De acordo com levantamento divulgado pela consultoria StoneX, a praça de São Paulo assumiu a liderança das cotações regionais após atingir a marca de R$ 341,94 por arroba. O movimento de valorização também alcançou praças do Centro-Oeste e do Sudeste que apresentavam defasagem histórica, com recuperações expressivas registradas nos balcões de negócios de Minas Gerais e Goiás ao longo do período.

O fator determinante para a sustentação dos preços esteve concentrado no encurtamento rápido das escalas de abate, cenário que se evidenciou com maior intensidade na faixa central do país a partir da quarta-feira. Com programações apertadas para cumprir os compromissos de escala, os frigoríficos viram a margem de barganha diminuir frente à postura firme dos produtores rurais nas fazendas de terminação.

Valorização regional no físico: A praça paulista liderou as cotações ao atingir R$ 341,94 por arroba, impulsionada pelo estrangulamento das escalas de abate nas indústrias do Centro-Oeste ao longo da semana.

Reposição pressionada e demanda chinesa no mercado externo

Enquanto a arroba do animal terminado encontrou sustentação nos balcões de compra, o segmento de reposição operou sem uma sinalização clara de rumo. As cotações dos animais jovens mantiveram-se firmes, mantendo pressionadas as relações de troca para os invernistas e confinadores que necessitam repor o rebanho comercializado nas últimas semanas.

Essa dificuldade em recompor as fazendas cria um gargalo estrutural para a oferta de médio prazo. A menor atratividade financeira na compra de garrotes e bezerros tende a estender o período de retenção nas propriedades ou desestimular o alojamento em confinamentos nos próximos meses, elemento que atua como suporte altista para as cotações da pecuária de corte.

No front externo, o ritmo das exportações brasileiras de carne bovina in natura permanece aquecido, atuando como vetor direto de sustentação do mercado físico. Os embarques rumo à China continuam concentrando a maior fatia do volume escoado pelos portos nacionais, estabelecendo uma disputa concorrencial direta com o abastecimento do consumo doméstico.

Pressão na relação de troca: A volatilidade no preço dos bezerros e garrotes dificulta a recomposição dos estoques nas fazendas, criando um cenário de oferta restrita que deve sustentar os preços nos próximos meses.

Ajustes nos contratos futuros e sinalizações para o próximo ciclo

Em contraste com a firmeza verificada nas negociações à vista, o mercado futuro negociado na B3 apresentou movimentos de correção nos contratos intermediários. A curva de vencimentos para o terceiro trimestre devolveu parte dos prêmios acumulados após registrar sete sessões consecutivas de valorização nos pregões anteriores.
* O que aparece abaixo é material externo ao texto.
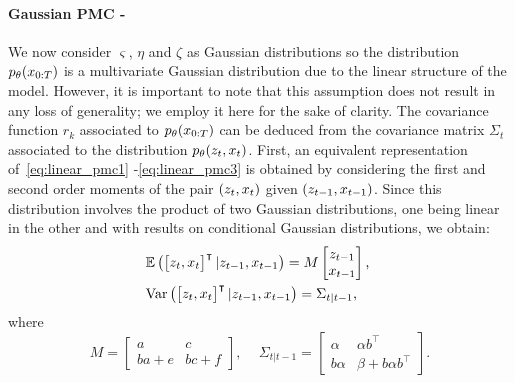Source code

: \paragraph{Gaussian PMC -}
We now consider $\varsigma$, $\eta$ and $\zeta$ as Gaussian distributions so
the distribution $p_{\theta}(x_{0:T})$ is a multivariate Gaussian distribution due to
the linear structure of the model. However, it is important to note that this
assumption does not result in any loss of generality; we employ it here for the
sake of clarity.
The covariance function $r_k$ associated
to $p_{\theta}(x_{0:T})$ can be deduced from the covariance matrix 
$\Sigma_t$ associated to the distribution $p_{\theta}(z_t,x_t)$.
First, an equivalent representation of~\eqref{eq:linear_pmc1}
-\eqref{eq:linear_pmc3}
is obtained by considering the first and second
 order moments of the pair $(z_t,x_t)$ given $(z_{t-1},x_{t-1})$. 
Since this distribution involves the product of two Gaussian 
distributions, one being linear
in the other and with results on
conditional Gaussian distributions, we obtain:
\begin{align*}
    &{\mathbb{E}}\left( \begin{bmatrix} z_t ,  x_t \end{bmatrix}^\intercal | z_{t-1},x_{t-1}  \right)= 
    M \begin{bmatrix} z_{t-1} \\ x_{t-1} \end{bmatrix} \text{, }\\
    &\mathrm{Var}\left( \begin{bmatrix} z_t , x_t \end{bmatrix}^\intercal | z_{t-1},x_{t-1}  \right)= \Sigma_{t|t-1} \text{,}
\end{align*}
where
\begin{equation}
    \label{eq:trans-var-pmc}
    M= \begin{bmatrix} a & c \\ ba+e & bc+f \end{bmatrix} \text{, } \quad \Sigma_{t|t-1} = \begin{bmatrix} \alpha & \alpha b^\intercal \\ b\alpha & \beta+ b\alpha b^\intercal \end{bmatrix} \text{.}
\end{equation}

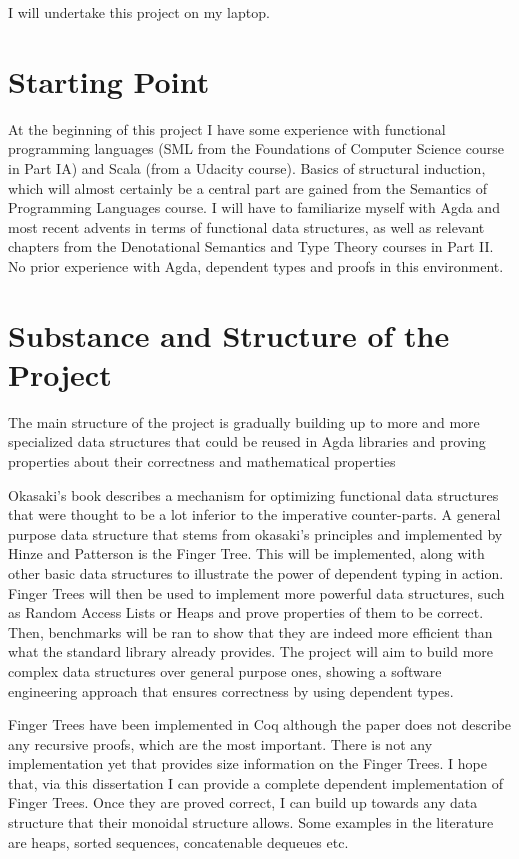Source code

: \documentclass[12pt]{article}
\begin{document}
I will undertake this project on my laptop.

\section*{Starting Point}

At the beginning of this project I have some experience with functional programming
languages (SML from the Foundations of Computer Science course in Part IA) and Scala
(from a Udacity course). Basics of structural induction, which will almost certainly
be a central part are gained from the Semantics of Programming Languages course.
I will have to familiarize myself with Agda and most recent advents in terms of
functional data structures, as well as relevant chapters from the
Denotational Semantics and Type Theory courses in Part II.
No prior experience with Agda, dependent types and proofs in this environment.

\section*{Substance and Structure of the Project}

The main structure of the project is gradually building up to more and more
specialized data structures that could be reused in Agda libraries and proving
properties about their correctness and mathematical properties

Okasaki's book describes a mechanism for optimizing functional data structures
that were thought to be a lot inferior to the imperative counter-parts.
A general purpose data structure that stems from okasaki's principles and implemented
by Hinze and Patterson \cite{fingertree} is the Finger Tree.
This will be implemented, along with other basic data structures to
illustrate the power of dependent typing in action. Finger Trees will then be used
to implement more powerful data structures, such as Random Access Lists or
Heaps and prove properties of them to be correct. Then, benchmarks will be ran to
show that they are indeed more efficient than what the standard library already provides.
The project will aim to build more complex data structures over general
purpose ones, showing a software engineering approach that ensures correctness
by using dependent types.

Finger Trees have been implemented in Coq \cite{fingertrees} although the paper does not describe
any recursive proofs, which are the most important. There is not any implementation
yet that provides size information on the Finger Trees. I hope that, via this
dissertation I can provide a complete dependent implementation of Finger Trees.
Once they are proved correct, I can build up towards any data structure that
their monoidal structure allows. Some examples in the literature are heaps,
sorted sequences, concatenable dequeues etc.
\end{document}
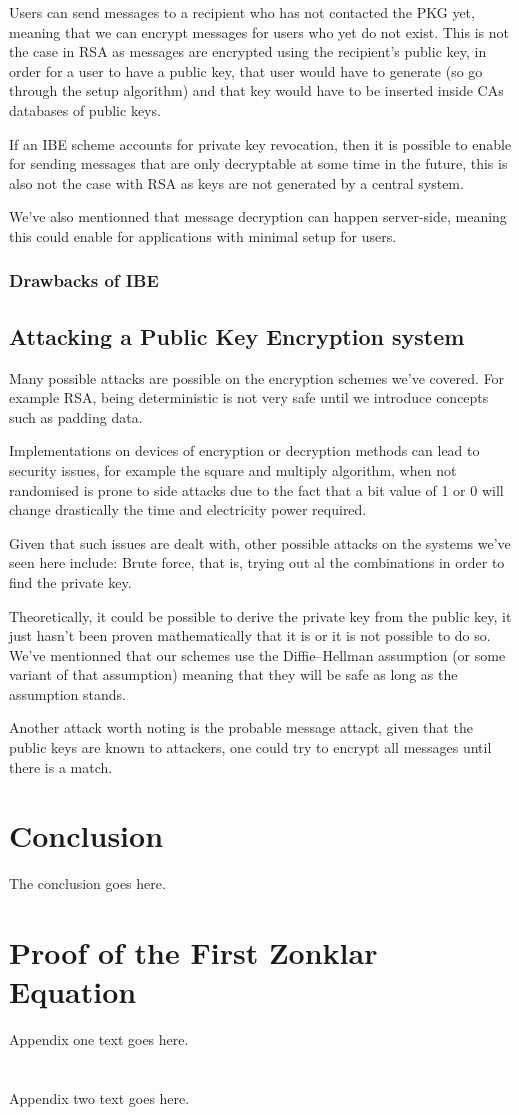 \documentclass[conference]{IEEEtran}
\begin{document}
Users can send messages to a recipient who has not contacted the PKG yet, meaning that 
we can encrypt messages for users who yet do not exist. This is not the case in RSA
as messages are encrypted using the recipient's public key, in order for a user to have a 
public key, that user would have to generate (so go through the setup algorithm) and 
that key would have to be inserted inside CAs databases of public keys.

If an IBE scheme accounts for private key revocation, then it is possible to enable for 
sending messages that are only decryptable at some time in the future, this is also not the 
case with RSA as keys are not generated by a central system.


We've also mentionned that message decryption can happen server-side, meaning 
this could enable for applications with minimal setup for users.
 

\subsubsection{Drawbacks of IBE}


\subsection{Attacking a Public Key Encryption system}
Many possible attacks are possible on the encryption schemes we've covered.
For example RSA, being deterministic is not very safe until we introduce concepts such as 
padding data. 

Implementations on devices of encryption or decryption methods 
can lead to security issues, for example the square and multiply algorithm,
when not randomised is prone to side attacks due to the fact that a bit value of 1 or 0 
will change drastically the time and electricity power required.

Given that such issues are dealt with, other possible attacks on the systems we've seen here include: 
Brute force, that is, trying out al the combinations in order to find the private key.

Theoretically, it could be possible to derive the private key from the public key, it just 
hasn't been proven mathematically that it is or it is not possible to do so.
We've mentionned that our schemes use the Diffie–Hellman assumption (or some variant of that assumption)
meaning that they will be safe as long as the assumption stands.

Another attack worth noting is the probable message attack, given that the public keys are known 
to attackers, one could try to encrypt all messages until there is a match.


\section{Conclusion}
The conclusion goes here.

\appendices
\section{Proof of the First Zonklar Equation}
Appendix one text goes here.

\section{}
Appendix two text goes here.
\end{document}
Esse ajuste nos derivativos reflete uma readequação de expectativas entre os agentes do mercado financeiro, que reduziram a precificação de pico antes da entrada efetiva do volume de confinamento do segundo giro. A liquidação parcial de posições compradas buscou alinhar o valor dos contratos à realidade do consumo doméstico e à capacidade de absorção do varejo nas capitais.

A evolução das cotações dependerá da capacidade do mercado físico em manter os patamares vigentes na abertura de agosto, observando o comportamento das escalas de abate e o ritmo de emissão de licenças de importação pelas autoridades sanitárias chinesas.